*** Opening of Task data ***

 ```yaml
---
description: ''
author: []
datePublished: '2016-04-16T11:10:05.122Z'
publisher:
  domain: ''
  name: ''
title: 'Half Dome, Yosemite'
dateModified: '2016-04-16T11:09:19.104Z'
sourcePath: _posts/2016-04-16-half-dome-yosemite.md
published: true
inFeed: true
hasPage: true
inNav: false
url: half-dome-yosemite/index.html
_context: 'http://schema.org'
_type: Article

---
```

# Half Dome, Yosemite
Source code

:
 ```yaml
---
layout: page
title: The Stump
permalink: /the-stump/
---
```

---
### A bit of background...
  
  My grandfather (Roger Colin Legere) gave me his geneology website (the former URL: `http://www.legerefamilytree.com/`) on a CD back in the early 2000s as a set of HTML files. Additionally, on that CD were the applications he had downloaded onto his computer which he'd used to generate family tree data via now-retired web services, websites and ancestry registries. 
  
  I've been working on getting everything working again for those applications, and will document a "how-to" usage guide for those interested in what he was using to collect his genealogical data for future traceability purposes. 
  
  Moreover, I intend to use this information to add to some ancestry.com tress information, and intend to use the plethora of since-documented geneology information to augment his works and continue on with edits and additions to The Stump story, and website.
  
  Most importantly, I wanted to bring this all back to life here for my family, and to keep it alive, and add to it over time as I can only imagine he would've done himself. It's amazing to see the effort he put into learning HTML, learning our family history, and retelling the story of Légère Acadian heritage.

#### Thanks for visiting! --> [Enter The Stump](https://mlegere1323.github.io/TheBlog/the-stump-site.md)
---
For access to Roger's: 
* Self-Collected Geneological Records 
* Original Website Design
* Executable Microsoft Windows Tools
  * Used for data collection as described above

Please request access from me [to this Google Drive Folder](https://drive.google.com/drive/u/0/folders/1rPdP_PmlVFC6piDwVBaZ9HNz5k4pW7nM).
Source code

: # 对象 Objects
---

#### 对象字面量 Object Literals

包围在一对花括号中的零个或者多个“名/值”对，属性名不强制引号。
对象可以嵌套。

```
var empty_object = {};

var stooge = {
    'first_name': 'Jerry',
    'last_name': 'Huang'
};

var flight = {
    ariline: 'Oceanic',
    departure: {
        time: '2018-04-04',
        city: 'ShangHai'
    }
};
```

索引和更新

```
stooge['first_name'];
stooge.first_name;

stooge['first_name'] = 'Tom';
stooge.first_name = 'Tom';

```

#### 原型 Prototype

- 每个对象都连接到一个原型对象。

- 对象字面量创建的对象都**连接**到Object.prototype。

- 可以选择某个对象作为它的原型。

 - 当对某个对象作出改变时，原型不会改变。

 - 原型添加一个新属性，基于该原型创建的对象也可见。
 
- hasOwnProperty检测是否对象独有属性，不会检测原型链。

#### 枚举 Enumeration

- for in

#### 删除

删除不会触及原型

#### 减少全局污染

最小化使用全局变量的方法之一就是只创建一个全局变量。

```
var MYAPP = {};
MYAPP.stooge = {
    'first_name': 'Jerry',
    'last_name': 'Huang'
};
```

*** Close of Task data ***

Exercise
Filter the records above down to the lines that hold the string "applications".

Exercise solution
  My grandfather (Roger Colin Legere) gave me his geneology website (the former URL: `http://www.legerefamilytree.com/`) on a CD back in the early 2000s as a set of HTML files. Additionally, on that CD were the applications he had downloaded onto his computer which he'd used to generate family tree data via now-retired web services, websites and ancestry registries. 
  I've been working on getting everything working again for those applications, and will document a "how-to" usage guide for those interested in what he was using to collect his genealogical data for future traceability purposes. 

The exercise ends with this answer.